◆ **ACTIVITY**
What lines of the data below hold "phases"? Show them.

◆ **SUPPLIED RECORDS**
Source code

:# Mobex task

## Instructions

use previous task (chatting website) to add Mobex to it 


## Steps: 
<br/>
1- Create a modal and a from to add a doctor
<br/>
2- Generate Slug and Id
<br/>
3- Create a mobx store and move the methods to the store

* * *

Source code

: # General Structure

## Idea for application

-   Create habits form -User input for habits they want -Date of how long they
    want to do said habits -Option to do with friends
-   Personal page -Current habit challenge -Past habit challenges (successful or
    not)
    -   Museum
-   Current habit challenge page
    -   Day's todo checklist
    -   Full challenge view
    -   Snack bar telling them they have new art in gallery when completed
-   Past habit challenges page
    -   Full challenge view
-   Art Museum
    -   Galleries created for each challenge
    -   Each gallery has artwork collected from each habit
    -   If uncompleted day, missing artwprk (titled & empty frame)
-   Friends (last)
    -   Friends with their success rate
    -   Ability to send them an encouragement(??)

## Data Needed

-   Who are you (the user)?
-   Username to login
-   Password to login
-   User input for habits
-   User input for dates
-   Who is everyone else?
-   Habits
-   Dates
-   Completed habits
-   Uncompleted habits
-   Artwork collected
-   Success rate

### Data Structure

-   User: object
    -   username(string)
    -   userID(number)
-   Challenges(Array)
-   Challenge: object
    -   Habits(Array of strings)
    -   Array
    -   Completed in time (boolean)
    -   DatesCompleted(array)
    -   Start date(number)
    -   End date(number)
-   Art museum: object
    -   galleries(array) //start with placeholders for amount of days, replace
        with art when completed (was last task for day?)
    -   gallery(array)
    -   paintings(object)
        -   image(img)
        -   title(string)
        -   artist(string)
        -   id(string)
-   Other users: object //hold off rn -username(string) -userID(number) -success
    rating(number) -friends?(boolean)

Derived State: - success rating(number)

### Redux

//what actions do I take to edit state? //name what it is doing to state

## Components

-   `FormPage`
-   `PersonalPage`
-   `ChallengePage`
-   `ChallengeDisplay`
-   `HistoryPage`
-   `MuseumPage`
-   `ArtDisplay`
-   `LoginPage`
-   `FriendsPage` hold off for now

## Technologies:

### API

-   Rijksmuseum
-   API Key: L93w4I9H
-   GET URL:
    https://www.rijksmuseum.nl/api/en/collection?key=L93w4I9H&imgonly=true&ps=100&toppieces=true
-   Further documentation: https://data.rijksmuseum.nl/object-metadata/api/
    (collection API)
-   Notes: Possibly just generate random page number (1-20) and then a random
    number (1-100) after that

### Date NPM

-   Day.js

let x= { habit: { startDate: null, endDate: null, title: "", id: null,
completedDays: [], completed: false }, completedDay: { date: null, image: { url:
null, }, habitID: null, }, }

==

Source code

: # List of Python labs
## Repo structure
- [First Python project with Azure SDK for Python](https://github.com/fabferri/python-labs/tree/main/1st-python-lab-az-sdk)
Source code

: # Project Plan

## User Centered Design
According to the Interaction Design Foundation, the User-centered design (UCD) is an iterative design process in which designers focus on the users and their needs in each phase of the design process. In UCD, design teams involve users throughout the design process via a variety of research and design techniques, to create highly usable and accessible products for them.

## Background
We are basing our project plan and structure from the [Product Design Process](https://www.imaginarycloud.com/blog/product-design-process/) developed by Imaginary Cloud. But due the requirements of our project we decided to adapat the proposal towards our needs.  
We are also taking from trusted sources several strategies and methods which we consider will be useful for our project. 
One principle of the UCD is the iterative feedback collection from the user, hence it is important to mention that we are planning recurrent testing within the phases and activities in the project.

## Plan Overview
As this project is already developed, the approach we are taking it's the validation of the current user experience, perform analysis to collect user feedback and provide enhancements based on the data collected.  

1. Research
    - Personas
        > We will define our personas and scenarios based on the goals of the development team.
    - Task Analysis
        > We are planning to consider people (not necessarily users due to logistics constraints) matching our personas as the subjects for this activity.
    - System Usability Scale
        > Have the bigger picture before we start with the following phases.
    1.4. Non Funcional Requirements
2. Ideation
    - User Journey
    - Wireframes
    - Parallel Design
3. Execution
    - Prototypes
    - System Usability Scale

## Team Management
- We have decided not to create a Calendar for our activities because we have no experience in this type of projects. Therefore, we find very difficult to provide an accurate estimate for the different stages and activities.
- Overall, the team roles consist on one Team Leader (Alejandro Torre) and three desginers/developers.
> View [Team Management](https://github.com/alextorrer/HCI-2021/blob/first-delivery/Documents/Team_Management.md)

◆ **RESPONSE TO THIS EXERCISE**
One principle of the UCD is the iterative feedback collection from the user, hence it is important to mention that we are planning recurrent testing within the phases and activities in the project.
        > Have the bigger picture before we start with the following phases.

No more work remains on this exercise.